### Problem to solve
Pull every line holding the string "after" from the records below.
======== Data for this exercise ========
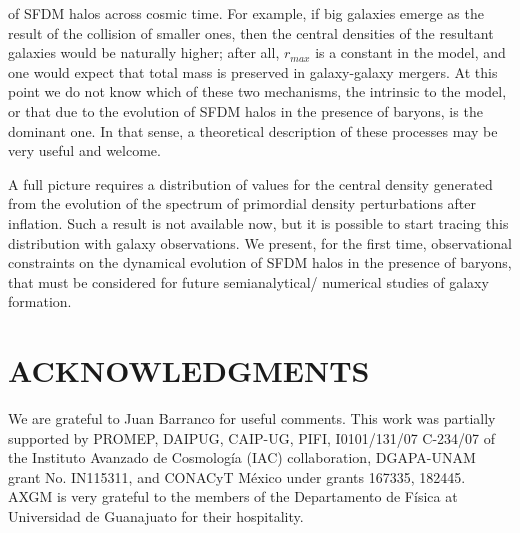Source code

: \documentclass{article}
\begin{document}
\begin{multicols}{2}
of SFDM halos across cosmic time. For example, if big
galaxies emerge as the result of the collision of smaller
ones, then the central densities of the resultant galaxies
would be naturally higher; after all, $r_{max}$ is a constant
in the model, and one would expect that total mass is
preserved in galaxy-galaxy mergers. At this point we do
not know which of these two mechanisms, the intrinsic to
the model, or that due to the evolution of SFDM halos
in the presence of baryons, is the dominant one. In that
sense, a theoretical description of these processes may be
very useful and welcome.\par
A full picture requires a distribution of values for the
central density generated from the evolution of the spectrum
of primordial density perturbations after inflation. 
Such a result is not available now, but it is possible to
start tracing this distribution with galaxy observations.
We present, for the first time, observational constraints
on the dynamical evolution of SFDM halos in the presence
of baryons, that must be considered for future semianalytical/
numerical studies of galaxy formation.

\section{ACKNOWLEDGMENTS}
We are grateful to Juan Barranco for useful comments.
This work was partially supported by PROMEP, DAIPUG,
CAIP-UG, PIFI, I0101/131/07 C-234/07 of the Instituto
Avanzado de Cosmología (IAC) collaboration,
DGAPA-UNAM grant No. IN115311, and CONACyT
México under grants 167335, 182445. AXGM is very
grateful to the members of the Departamento de Física
at Universidad de Guanajuato for their hospitality.\par


\end{multicols}
\end{document}
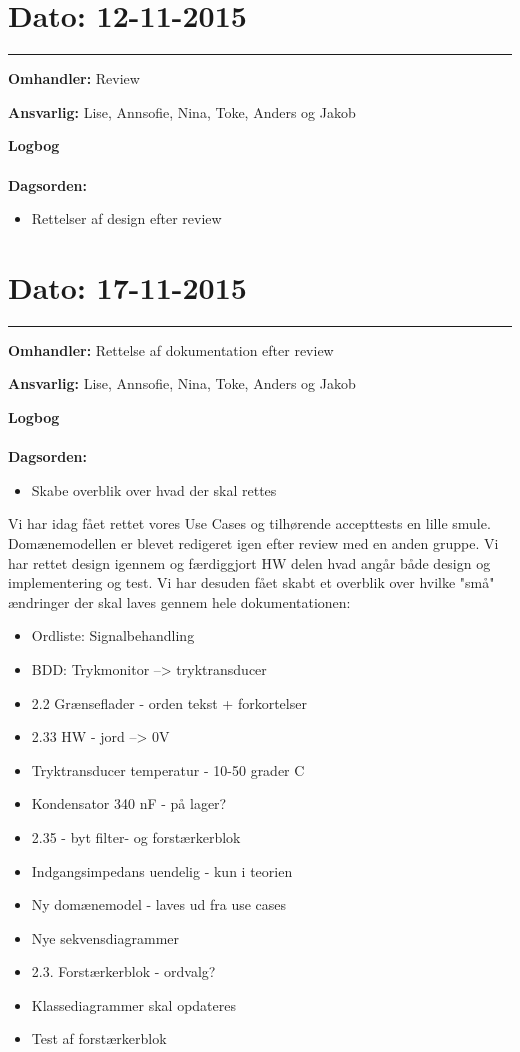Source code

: \section{Dato: 12-11-2015 }
\hrule

\textbf{Omhandler:} Review 

\textbf{Ansvarlig:} Lise, Annsofie, Nina, Toke, Anders og Jakob

\textbf{Logbog}
\\
\\
\textbf{Dagsorden:}
\begin{itemize}
	\item Rettelser af design efter review
\end{itemize}



\section{Dato: 17-11-2015 }
\hrule

\textbf{Omhandler:} Rettelse af dokumentation efter review 

\textbf{Ansvarlig:} Lise, Annsofie, Nina, Toke, Anders og Jakob

\textbf{Logbog}
\\
\\
\textbf{Dagsorden:}
\begin{itemize}
	\item Skabe overblik over hvad der skal rettes
\end{itemize}

Vi har idag fået rettet vores Use Cases og tilhørende accepttests en lille smule.
Domænemodellen er blevet redigeret igen efter review med en anden gruppe.
Vi har rettet design igennem og færdiggjort HW delen hvad angår både design og implementering og test.
Vi har desuden fået skabt et overblik over hvilke "små" ændringer der skal laves gennem hele dokumentationen:
\begin{itemize}
	\item Ordliste: Signalbehandling
	\item BDD: Trykmonitor --> tryktransducer
	\item 2.2 Grænseflader - orden tekst + forkortelser
	\item 2.33 HW - jord --> 0V
	\item Tryktransducer temperatur - 10-50 grader C
	\item Kondensator 340 nF - på lager? 
	\item 2.35 - byt filter- og forstærkerblok
	\item Indgangsimpedans uendelig - kun i teorien
	\item Ny domænemodel - laves ud fra use cases
	\item Nye sekvensdiagrammer
	\item 2.3. Forstærkerblok - ordvalg?
	\item Klassediagrammer skal opdateres
	\item Test af forstærkerblok
\end{itemize}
========
### Answer section
would be naturally higher; after all, $r_{max}$ is a constant
of primordial density perturbations after inflation. 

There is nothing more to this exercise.